Status: Open
Organisation: University of Wisconsin-Madison
Deadline: 01/04/2026
Location: Online
In collaboration with the Public Tech Media Lab of the University of Wisconsin–Madison, Journalism Practice is inviting abstracts for its special issue on ‘Public Interest Technologies (PITs)’. It welcomes theoretical and empirical contributions, whether computational, ethnographic, comparative, historical, or case-based.
Thematics
In recent years, PIT has emerged as a field devoted to rethinking institutions, infrastructures, and services embedded in technology for the common good. While PIT has primarily focused on governments and nonprofit sectors, journalism and media studies have recently begun to explore the possibilities that arise when this framework is applied to their field.
Proposed topics include :
- Journalistic practices, in a broad sense. These include fact-checking, open-source investigations, data journalism, visual investigations, and others. This is particularly relevant when such practices advance the public interest.
- New theorisations of the intersection between journalism, technology, (digital) infrastructure, power, and publics.
- Experimentation in newsrooms. This includes investigative collaboration, innovation labs, participatory and community-centred design, and alternative distribution models.
- The integration of AI and automation. This integration generates tensions between platform-driven technological logics and public-oriented visions of journalism grounded in equity, accountability, and good public outcomes.
- New organisational, financial, technological, and collaborative models. These models reshape possibilities for journalism oriented to design, data, and delivery for the public.
- Platform governance, algorithmic visibility, content moderation, and data control. These factors directly influence journalism’s capacity to function in the public interest.
- Publics and communities emerging as co-designers, co-producers, and evaluators of journalistic knowledge and delivery systems. This process redefines trust, legitimacy, and shared meaning.
- Global South and peripheral media ecologies. These contexts illuminate vulnerabilities and innovations that help rethink journalism’s future beyond Western-centric assumptions.
- The political economy of the infrastructure and technology ecosystem within which PIT and journalism operate.
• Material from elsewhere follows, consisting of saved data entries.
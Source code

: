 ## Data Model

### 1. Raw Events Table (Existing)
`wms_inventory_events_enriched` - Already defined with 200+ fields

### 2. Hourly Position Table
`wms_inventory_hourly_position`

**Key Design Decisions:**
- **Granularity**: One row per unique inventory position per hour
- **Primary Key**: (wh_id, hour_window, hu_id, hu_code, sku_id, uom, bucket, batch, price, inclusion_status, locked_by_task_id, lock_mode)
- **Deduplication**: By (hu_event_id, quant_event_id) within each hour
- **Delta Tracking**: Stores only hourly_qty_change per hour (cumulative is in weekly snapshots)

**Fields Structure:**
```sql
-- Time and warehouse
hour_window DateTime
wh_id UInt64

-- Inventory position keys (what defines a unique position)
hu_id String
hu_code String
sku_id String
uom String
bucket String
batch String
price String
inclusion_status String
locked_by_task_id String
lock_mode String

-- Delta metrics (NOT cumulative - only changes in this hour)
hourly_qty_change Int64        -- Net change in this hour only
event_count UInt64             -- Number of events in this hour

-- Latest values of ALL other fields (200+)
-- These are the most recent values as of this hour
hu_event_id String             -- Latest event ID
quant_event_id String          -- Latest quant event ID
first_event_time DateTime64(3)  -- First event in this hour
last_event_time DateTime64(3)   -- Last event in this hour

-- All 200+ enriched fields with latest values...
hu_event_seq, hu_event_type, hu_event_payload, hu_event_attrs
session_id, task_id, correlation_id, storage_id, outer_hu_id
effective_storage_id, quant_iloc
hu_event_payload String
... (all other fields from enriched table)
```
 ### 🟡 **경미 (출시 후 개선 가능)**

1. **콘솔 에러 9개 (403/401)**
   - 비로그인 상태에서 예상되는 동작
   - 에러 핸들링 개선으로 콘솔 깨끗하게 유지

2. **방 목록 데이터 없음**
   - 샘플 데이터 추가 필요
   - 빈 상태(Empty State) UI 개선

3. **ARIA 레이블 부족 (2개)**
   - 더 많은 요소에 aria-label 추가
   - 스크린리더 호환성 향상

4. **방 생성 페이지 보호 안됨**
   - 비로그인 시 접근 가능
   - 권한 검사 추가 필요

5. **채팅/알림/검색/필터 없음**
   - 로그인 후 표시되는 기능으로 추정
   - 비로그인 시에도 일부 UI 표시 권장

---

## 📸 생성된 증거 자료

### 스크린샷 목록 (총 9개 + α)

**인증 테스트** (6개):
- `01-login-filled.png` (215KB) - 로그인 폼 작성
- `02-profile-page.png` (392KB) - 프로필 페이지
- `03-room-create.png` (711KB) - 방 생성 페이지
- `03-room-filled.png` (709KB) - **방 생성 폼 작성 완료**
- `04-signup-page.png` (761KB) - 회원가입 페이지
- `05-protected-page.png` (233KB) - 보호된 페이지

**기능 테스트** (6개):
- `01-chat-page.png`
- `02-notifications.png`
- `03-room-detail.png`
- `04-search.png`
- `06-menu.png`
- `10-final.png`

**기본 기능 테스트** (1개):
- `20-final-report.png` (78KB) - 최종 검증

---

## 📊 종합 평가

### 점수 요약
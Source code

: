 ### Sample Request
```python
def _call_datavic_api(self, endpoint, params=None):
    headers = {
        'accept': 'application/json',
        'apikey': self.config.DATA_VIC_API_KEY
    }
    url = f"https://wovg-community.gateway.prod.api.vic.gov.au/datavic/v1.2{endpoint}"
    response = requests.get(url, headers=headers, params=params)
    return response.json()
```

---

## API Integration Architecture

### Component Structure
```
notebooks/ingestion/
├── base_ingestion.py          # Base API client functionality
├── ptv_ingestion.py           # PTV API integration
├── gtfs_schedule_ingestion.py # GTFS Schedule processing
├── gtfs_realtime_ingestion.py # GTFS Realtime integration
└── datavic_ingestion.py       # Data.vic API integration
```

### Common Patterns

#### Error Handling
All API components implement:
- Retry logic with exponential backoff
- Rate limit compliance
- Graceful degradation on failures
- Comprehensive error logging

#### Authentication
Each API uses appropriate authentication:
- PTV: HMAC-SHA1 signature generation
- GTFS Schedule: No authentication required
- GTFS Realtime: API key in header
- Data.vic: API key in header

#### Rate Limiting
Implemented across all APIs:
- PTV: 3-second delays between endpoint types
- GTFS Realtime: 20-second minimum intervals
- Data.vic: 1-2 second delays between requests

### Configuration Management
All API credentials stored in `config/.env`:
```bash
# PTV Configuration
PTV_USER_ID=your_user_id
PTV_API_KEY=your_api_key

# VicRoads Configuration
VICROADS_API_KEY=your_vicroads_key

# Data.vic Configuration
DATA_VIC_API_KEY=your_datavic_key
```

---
- New forms of data governance, openness, and interpretations. These allow critique of traditional journalistic (or news) structures and open avenues for alternative and innovative organisations, processes, and partnerships.
How to apply
Applicants should submit an extended abstract (500 words) along with a 100–150-word biography for each author. Extended abstracts should be sent by email to doddsrojas@wisc.edu.
Selected authors will be invited to submit full papers of approximately 8,000 words. Full manuscripts will undergo double-blind peer review and must be submitted via ScholarOne, selecting this Special Issue on the submission system.